California Historical Landmark
- Designated: June 1, 1932
- Reference no.: 13

= Guillem's Graveyard =

Historical place in Siskiyou County, United States

Guillem's Graveyard was a United States Army Graveyard built in 1872 for the US troop that were killed in the Modoc War. The Modoc War was fought from 1872 to 1873. Guillem's Graveyard is in Siskiyou County, California. The Guillem's Graveyard is a California Historical Landmark No. 13 listed on June 1, 1932, one of the first California Historical Landmarks. The Guillem's Graveyard was the Military Graveyard of Camp Guillem. Camp Guillem was the U.S. Army command post for the Modoc War around the camp. A small group of Modoc defended their land for almost two years. Knowing the land, they held off troops ten times their size. After six months of sporadic battles and surprise attacks the US Army won, but with about 100 Troops killed and buried at Guillem's Graveyard. At its peak, in spring of 1873, Gillems Camp had 600 troops stationed at the outpost. Many of the Troops were new immigrants. The remote out post was often low on food and medical supplies.
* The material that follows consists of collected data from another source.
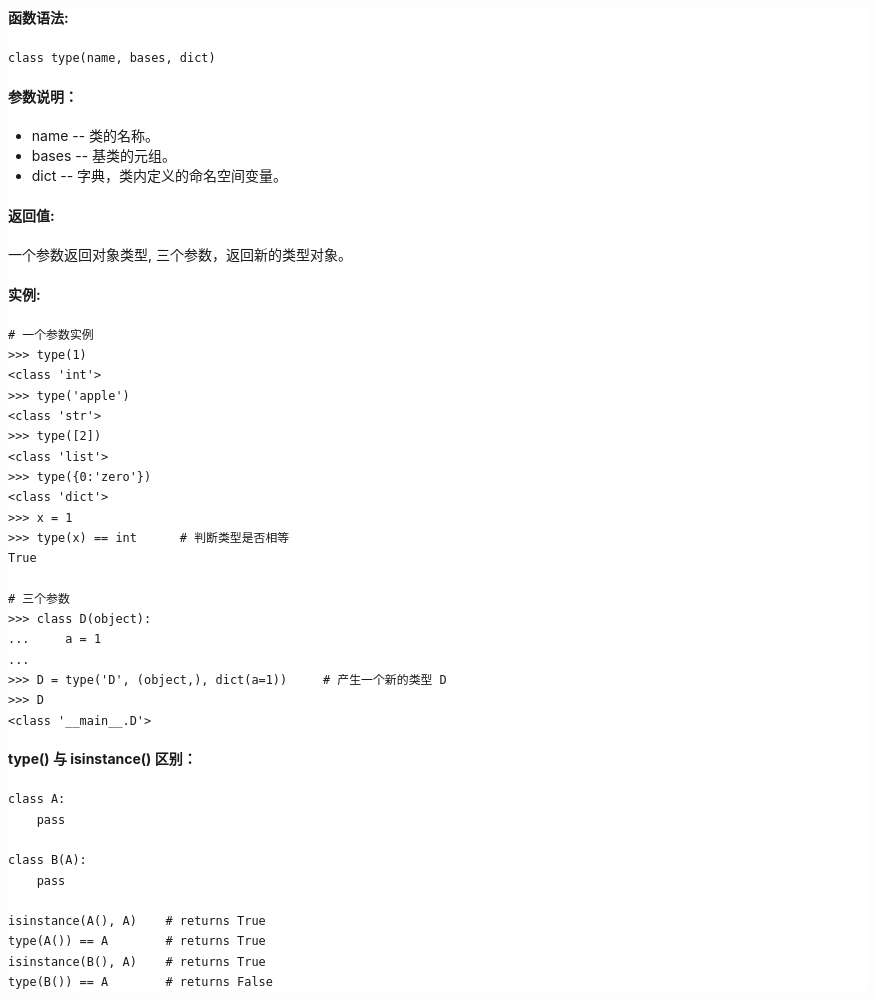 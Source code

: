 #### 函数语法:

```
class type(name, bases, dict)
```

#### 参数说明：

- name -- 类的名称。
- bases -- 基类的元组。
- dict -- 字典，类内定义的命名空间变量。

#### 返回值:

一个参数返回对象类型, 三个参数，返回新的类型对象。

#### 实例:

```
# 一个参数实例
>>> type(1)
<class 'int'>
>>> type('apple')
<class 'str'>
>>> type([2])
<class 'list'>
>>> type({0:'zero'})
<class 'dict'>
>>> x = 1
>>> type(x) == int		# 判断类型是否相等
True

# 三个参数
>>> class D(object):
...     a = 1
... 
>>> D = type('D', (object,), dict(a=1))		# 产生一个新的类型 D
>>> D
<class '__main__.D'>
```

#### type() 与 isinstance() 区别：

```
class A:
    pass
 
class B(A):
    pass
 
isinstance(A(), A)    # returns True
type(A()) == A        # returns True
isinstance(B(), A)    # returns True
type(B()) == A        # returns False
```
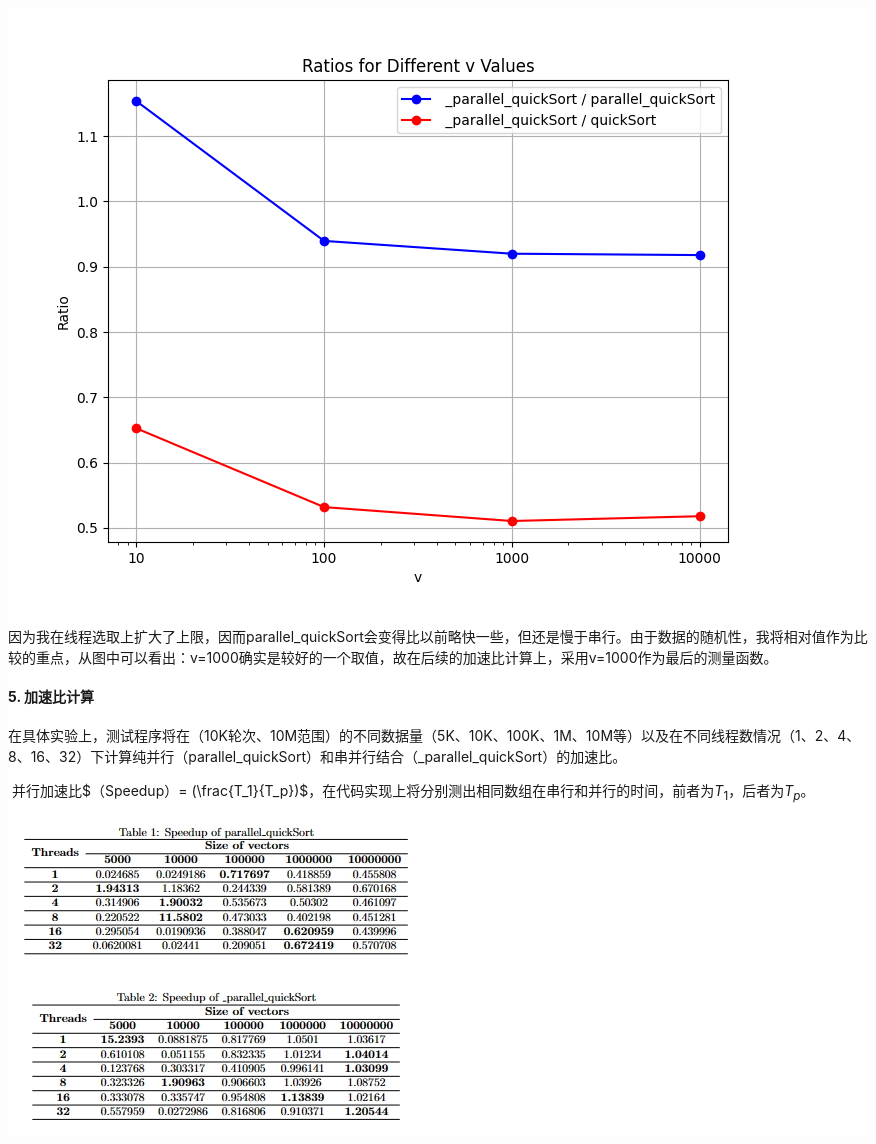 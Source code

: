 ![speed_ratios](./figs/ratios.png)

​	因为我在线程选取上扩大了上限，因而parallel_quickSort会变得比以前略快一些，但还是慢于串行。由于数据的随机性，我将相对值作为比较的重点，从图中可以看出：v=1000确实是较好的一个取值，故在后续的加速比计算上，采用v=1000作为最后的测量函数。



#### 5. 加速比计算

​	在具体实验上，测试程序将在（10K轮次、10M范围）的不同数据量（5K、10K、100K、1M、10M等）以及在不同线程数情况（1、2、4、8、16、32）下计算纯并行（parallel_quickSort）和串并行结合（_parallel_quickSort）的加速比。

​	并行加速比$（Speedup）= (\frac{T_1}{T_p})$，在代码实现上将分别测出相同数组在串行和并行的时间，前者为$T_1$，后者为$T_p$。

![table2](./figs/table.png)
On January 17, 1873, the first two soldiers were buried at Guillem's Graveyard. In April 1873 Guillem's Graveyard official opened and 13 more men were buried that were killed at the battlefield at Hardin Butte. In November, 1875, 50 men bodies were re-interred in a cemetery at Fort Klamath. The other 50 were later re-interred in a cemetery at Fort Klamath or Presidio of San Francisco in 1885, the Graveyard now has no bodies.

A historical marker is at the site of the former Guillem's Graveyard on Hill Road, one mile South of Rim Road, in Lava Beds National Monument. The marker was placed there by National Park Service.